[Records supplied Boundary: Start]

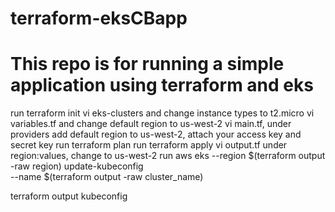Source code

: # terraform-eksCBapp
# This repo is for running a simple application using terraform and eks
run terraform init
vi eks-clusters and change instance types to t2.micro
vi variables.tf and change default region to us-west-2
vi main.tf, under providers add default region to us-west-2, attach your access key and secret key
run terraform plan
run terraform apply
vi output.tf under region:values, change to us-west-2
run aws eks --region $(terraform output -raw region) update-kubeconfig \
    --name $(terraform output -raw cluster_name)

terraform output kubeconfig
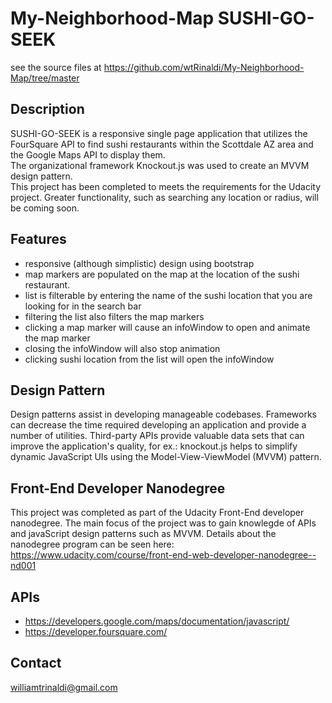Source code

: # My-Neighborhood-Map SUSHI-GO-SEEK

see the source files at https://github.com/wtRinaldi/My-Neighborhood-Map/tree/master

## Description

SUSHI-GO-SEEK is a responsive single page application that utilizes the FourSquare API to find sushi restaurants within the Scottdale AZ area and the Google Maps API to display them.  
The organizational framework Knockout.js was used to create an MVVM design pattern.  
This project has been completed to meets the requirements for the Udacity project.  Greater functionality, such as searching any location or radius, will be coming soon.   

## Features

- responsive (although simplistic) design using bootstrap
- map markers are populated on the map at the location of the sushi restaurant.
- list is filterable by entering the name of the sushi location that you are looking for in the search bar
- filtering the list also filters the map markers
- clicking a map marker will cause an infoWindow to open and animate the map marker
- closing the infoWindow will also stop animation
- clicking sushi location from the list will open the infoWindow

## Design Pattern

Design patterns assist in developing manageable codebases. Frameworks can decrease the time required developing an application
and provide a number of utilities. Third-party APIs provide valuable data sets that can improve the application's quality, 
for ex.: knockout.js helps to simplify dynamic JavaScript UIs using the Model-View-ViewModel (MVVM) pattern.

## Front-End Developer Nanodegree

This project was completed as part of the Udacity Front-End developer nanodegree.  The main focus of the project was to gain knowlegde of APIs and javaScript design patterns such as MVVM.
Details about the nanodegree program can be seen here: https://www.udacity.com/course/front-end-web-developer-nanodegree--nd001

## APIs

* https://developers.google.com/maps/documentation/javascript/
* https://developer.foursquare.com/

## Contact

williamtrinaldi@gmail.com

[Records supplied Boundary: End]

Exercise objective =>
Retype the lines from the one containing "- clicking a" through the last line of the records. Leave out everything else.

Exercise answer =>
- clicking a map marker will cause an infoWindow to open and animate the map marker
- closing the infoWindow will also stop animation
- clicking sushi location from the list will open the infoWindow

## Design Pattern

Design patterns assist in developing manageable codebases. Frameworks can decrease the time required developing an application
and provide a number of utilities. Third-party APIs provide valuable data sets that can improve the application's quality, 
for ex.: knockout.js helps to simplify dynamic JavaScript UIs using the Model-View-ViewModel (MVVM) pattern.

## Front-End Developer Nanodegree

This project was completed as part of the Udacity Front-End developer nanodegree.  The main focus of the project was to gain knowlegde of APIs and javaScript design patterns such as MVVM.
Details about the nanodegree program can be seen here: https://www.udacity.com/course/front-end-web-developer-nanodegree--nd001

## APIs

* https://developers.google.com/maps/documentation/javascript/
* https://developer.foursquare.com/

## Contact

williamtrinaldi@gmail.com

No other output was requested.